Der ägyptische Grenzübergang Rafah ist der einzige zum Gazastreifen, der nicht vollständig von Israel kontrolliert wird. Seit der Machtübernahme der radikalen Hamas in dem Palästinensergebiet vor drei Jahren hat Ägypten den Übergang nur selten geöffnet.
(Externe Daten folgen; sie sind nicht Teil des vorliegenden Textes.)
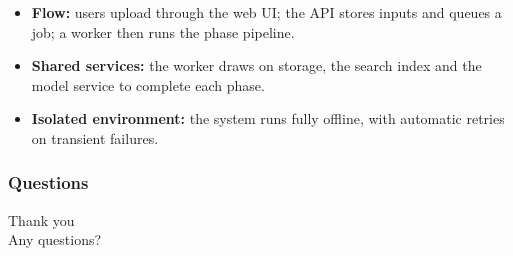 \documentclass{beamer}
\begin{document}
\begin{frame}
\begin{center}
{
}
\end{center}
\vspace{0.2cm}
\begin{itemize}\setlength\itemsep{2pt}
  \item \textbf{Flow:} users upload through the web UI; the API stores inputs and queues a job; a worker then runs the phase pipeline.
  \item \textbf{Shared services:} the worker draws on storage, the search index and the model service to complete each phase.
  \item \textbf{Isolated environment:} the system runs fully offline, with automatic retries on transient failures.
\end{itemize}
\end{frame}


\begin{frame}
\frametitle{Questions}
\begin{center}
\Large Thank you \\ Any questions?
\end{center}
\end{frame}
\end{document}
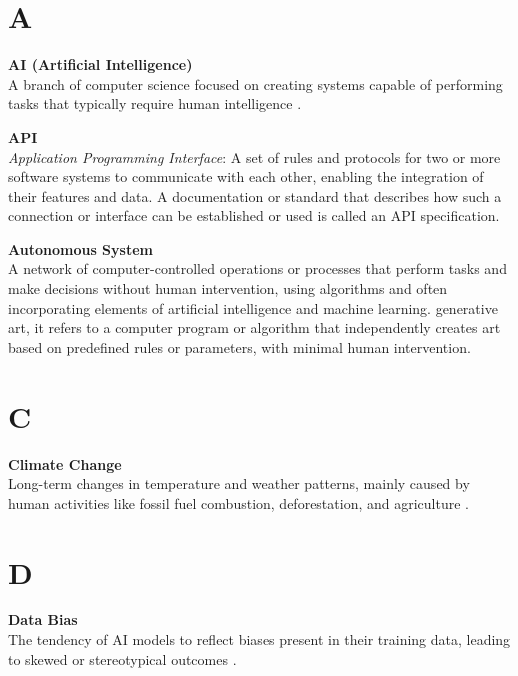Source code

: \section*{A}
\noindent \textbf{AI (Artificial Intelligence)}\\
\noindent A branch of computer science focused on creating systems capable of performing tasks that typically require human intelligence \parencite{Broussard2019}.

\vspace{3mm}

\noindent \textbf{API}\\
\noindent \textit{Application Programming Interface}: A set of rules and protocols for two or more software systems to communicate with each other, enabling the integration of their features and data. A documentation or standard that describes how such a connection or interface can be established or used is called an API specification.

\vspace{3mm}

\noindent \textbf{Autonomous System}\\
\noindent A network of computer-controlled operations or processes that perform tasks and make decisions without human intervention, using algorithms and often incorporating elements of artificial intelligence and machine learning.  generative art, it refers to a computer program or algorithm that independently creates art based on predefined rules or parameters, with minimal human intervention.

\section*{C}
\noindent \textbf{Climate Change}\\
\noindent Long-term changes in temperature and weather patterns, mainly caused by human activities like fossil fuel combustion, deforestation, and agriculture \parencite{UNClimateChange}.

\section*{D}
\noindent \textbf{Data Bias}\\
\noindent The tendency of AI models to reflect biases present in their training data, leading to skewed or stereotypical outcomes \parencite{Mehrabi2022}.

\vspace{3mm}

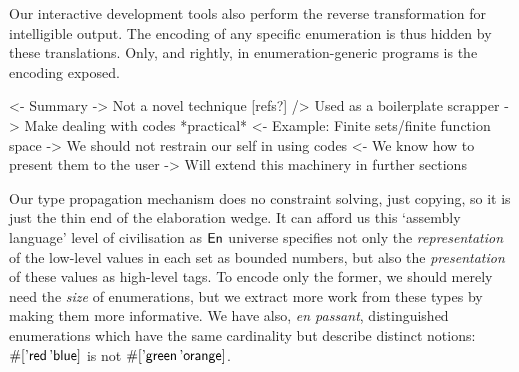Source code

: Our interactive development tools also perform the
reverse transformation for intelligible output.
The encoding of any specific enumeration is thus hidden by these
translations. Only, and rightly, in enumeration-generic programs is the
encoding exposed.

\begin{wstructure}
<- Summary
    -> Not a novel technique [refs?]
        /> Used as a boilerplate scrapper
    -> Make dealing with codes *practical*
        <- Example: Finite sets/finite function space
        -> We should not restrain our self in using codes
            <- We know how to present them to the user
-> Will extend this machinery in further sections
\end{wstructure}



Our type propagation mechanism does no constraint
solving, just copying, so it is just the thin end of the elaboration wedge.
It can afford us this `assembly
language' level of civilisation as \(\EnumU\) universe
specifies not only the \emph{representation} of the
low-level values in each set as bounded numbers, but also the
\emph{presentation} of these values as high-level tags. To encode only
the former, we should merely need the \emph{size} of enumerations, but
we extract more work from these types by making them more informative.
We have also, \emph{en passant}, distinguished enumerations which have
the same cardinality but describe distinct notions:
\(\EnumT{\sqr{\etag{\CN{red}}\,\etag{\CN{blue}}}}\) is not
\(\EnumT{\sqr{\etag{\CN{green}}\,\etag{\CN{orange}}}}\).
Die Grenzöffnung folgte einen Tag nach dem gewaltsamen Militäreinsatz Israels gegen eine Schiffsflotte mit Gütern für den Gazastreifen, bei dem mindestens neun Aktivisten getötet und etwa 30 verletzt wurden. Das Abfangmanöver löste weltweit einen Sturm der Entrüstung aus. Selbst enge Verbündete Israels äußerten Zweifel an der Verhältnismäßigkeit des Einsatzes. Der UN-Sicherheitsrat verurteilte die Gewalt und forderte eine unparteiische Untersuchung.

Mindestens vier Türken unter den Toten

Unter den neun von Israel getöteten Gaza-Aktivisten sind nach Angaben der türkischen Regierung mindestens vier Türken. Der Tod dieser vier Bürger sei bestätigt, teilte das Außenministerium in Ankara am Dienstag mit.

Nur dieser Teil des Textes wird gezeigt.